Content starts

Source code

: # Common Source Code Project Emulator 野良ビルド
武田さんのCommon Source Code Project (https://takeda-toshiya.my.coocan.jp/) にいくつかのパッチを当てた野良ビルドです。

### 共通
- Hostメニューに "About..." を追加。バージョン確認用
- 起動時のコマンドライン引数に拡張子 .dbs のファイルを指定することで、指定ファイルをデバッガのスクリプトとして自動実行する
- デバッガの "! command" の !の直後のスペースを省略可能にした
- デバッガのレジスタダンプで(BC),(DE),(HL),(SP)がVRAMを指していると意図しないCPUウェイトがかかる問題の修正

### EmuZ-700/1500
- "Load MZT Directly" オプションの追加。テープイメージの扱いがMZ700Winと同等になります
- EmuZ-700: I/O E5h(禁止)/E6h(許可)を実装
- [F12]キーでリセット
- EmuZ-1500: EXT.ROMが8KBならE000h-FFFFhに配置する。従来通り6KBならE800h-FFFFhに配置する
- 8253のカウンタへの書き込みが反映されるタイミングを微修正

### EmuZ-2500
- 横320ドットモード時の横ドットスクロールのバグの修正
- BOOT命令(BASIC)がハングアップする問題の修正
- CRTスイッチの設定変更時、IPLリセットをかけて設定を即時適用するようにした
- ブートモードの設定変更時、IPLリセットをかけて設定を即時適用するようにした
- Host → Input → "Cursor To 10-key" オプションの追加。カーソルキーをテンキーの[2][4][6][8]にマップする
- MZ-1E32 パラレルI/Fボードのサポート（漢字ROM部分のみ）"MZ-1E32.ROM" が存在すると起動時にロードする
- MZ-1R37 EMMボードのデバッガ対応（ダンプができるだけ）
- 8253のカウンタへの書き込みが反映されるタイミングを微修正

Content ends
Content starts

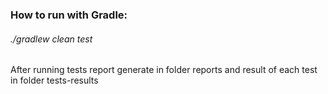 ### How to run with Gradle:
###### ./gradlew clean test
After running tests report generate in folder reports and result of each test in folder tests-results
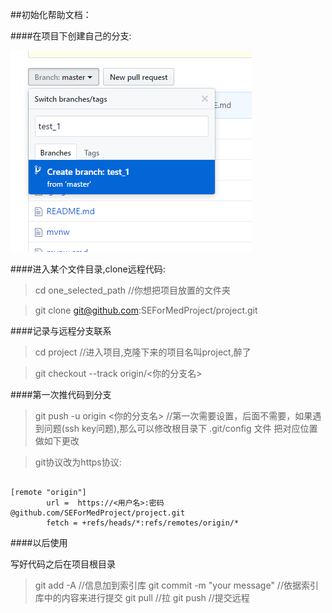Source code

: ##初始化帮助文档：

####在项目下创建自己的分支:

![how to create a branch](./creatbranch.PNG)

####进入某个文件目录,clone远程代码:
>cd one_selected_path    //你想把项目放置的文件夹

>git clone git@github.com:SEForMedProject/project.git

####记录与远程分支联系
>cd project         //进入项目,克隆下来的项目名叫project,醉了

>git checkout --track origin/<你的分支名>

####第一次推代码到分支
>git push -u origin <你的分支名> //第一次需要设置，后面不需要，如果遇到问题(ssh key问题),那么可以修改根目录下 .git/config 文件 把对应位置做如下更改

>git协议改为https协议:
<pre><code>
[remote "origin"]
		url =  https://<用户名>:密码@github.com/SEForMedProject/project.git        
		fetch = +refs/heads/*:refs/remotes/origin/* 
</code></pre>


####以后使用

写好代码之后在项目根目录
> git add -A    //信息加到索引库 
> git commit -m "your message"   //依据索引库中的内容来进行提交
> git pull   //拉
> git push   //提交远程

Content ends

◆ TASK DETAILS: How would the lines above read from the one with "After running tests" to the one with "####第一次推代码到分支", inclusive, with no pictures? Write them out exactly.

◆ ANSWER FOR THIS EXERCISE:
After running tests report generate in folder reports and result of each test in folder tests-results
Source code

: ##初始化帮助文档：

####在项目下创建自己的分支:

![how to create a branch](./creatbranch.PNG)

####进入某个文件目录,clone远程代码:
>cd one_selected_path    //你想把项目放置的文件夹

>git clone git@github.com:SEForMedProject/project.git

####记录与远程分支联系
>cd project         //进入项目,克隆下来的项目名叫project,醉了

>git checkout --track origin/<你的分支名>

####第一次推代码到分支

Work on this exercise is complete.